At first blush, one might think a dome screen should be pretty simple: a bright white canvas–as white as possible–waiting for the art of an astronomy program to be projected onto it. This approach was adequate when planetarium programming was limited to star fields. Everything was black except pinpoints of light–which needed to be as bright as possible. In those days of simply projecting star fields, it didn’t much matter if the screen was wrinkled. Inflatable domes are by nature a fabric product that gets inflated and deflated, packed and unpacked, so wrinkles were inevitable, but again it didn’t matter. Wrinkles were not noticeable when everything was black with white pinpoints.

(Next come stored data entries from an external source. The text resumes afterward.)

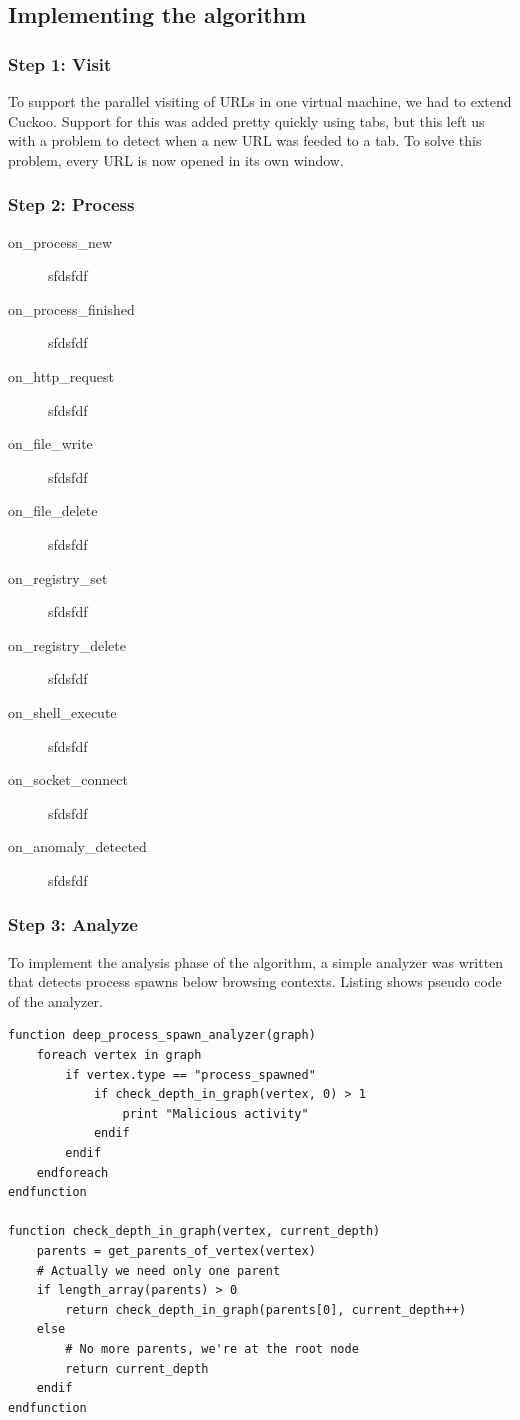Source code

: 
\subsection{Implementing the algorithm}

\subsubsection{Step 1: Visit}

To support the parallel visiting of URLs in one virtual machine, we had to extend Cuckoo. Support for this was added pretty quickly using tabs, but this left us with a problem to detect when a new URL was feeded to a tab. To solve this problem, every URL is now opened in its own window.

\subsubsection{Step 2: Process}
\begin{description}
\item[on\_process\_new] sfdsfdf
\item[on\_process\_finished] sfdsfdf
\item[on\_http\_request] sfdsfdf
\item[on\_file\_write] sfdsfdf
\item[on\_file\_delete] sfdsfdf
\item[on\_registry\_set] sfdsfdf
\item[on\_registry\_delete] sfdsfdf
\item[on\_shell\_execute] sfdsfdf
\item[on\_socket\_connect] sfdsfdf
\item[on\_anomaly\_detected] sfdsfdf
\end{description}
\subsubsection{Step 3: Analyze}

To implement the analysis phase of the algorithm, a simple analyzer was written that detects process spawns below browsing contexts. Listing  shows pseudo code of the analyzer.

\begin{lstlisting}
function deep_process_spawn_analyzer(graph)
    foreach vertex in graph
        if vertex.type == "process_spawned"
            if check_depth_in_graph(vertex, 0) > 1
                print "Malicious activity"
            endif
        endif
    endforeach
endfunction

function check_depth_in_graph(vertex, current_depth)
    parents = get_parents_of_vertex(vertex)
    # Actually we need only one parent
    if length_array(parents) > 0
        return check_depth_in_graph(parents[0], current_depth++)
    else
        # No more parents, we're at the root node
        return current_depth
    endif
endfunction
\end{lstlisting}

Star fields are still integral to astronomy education, but other media have crept into programming. Now it is nearly unthinkable to present a program that does not include still and moving graphics and images that project much brighter. The experience becomes more like what you would expect in a movie theater.

As you know, a planetarium is a theater where the audience is, for all practical purposes, surrounded by the screen. This makes for a great immersive experience, but it also has its problems. In a movie theater, the screen occupies only one wall of a cubical space. The attention of the audience is focused on the screen, and no one cares whether the ceiling or the back of the theater is illuminated during bright scenes in the movie. Likewise, if the movie has a dark scene, the image is not compromised by light reflected off the back of the theater.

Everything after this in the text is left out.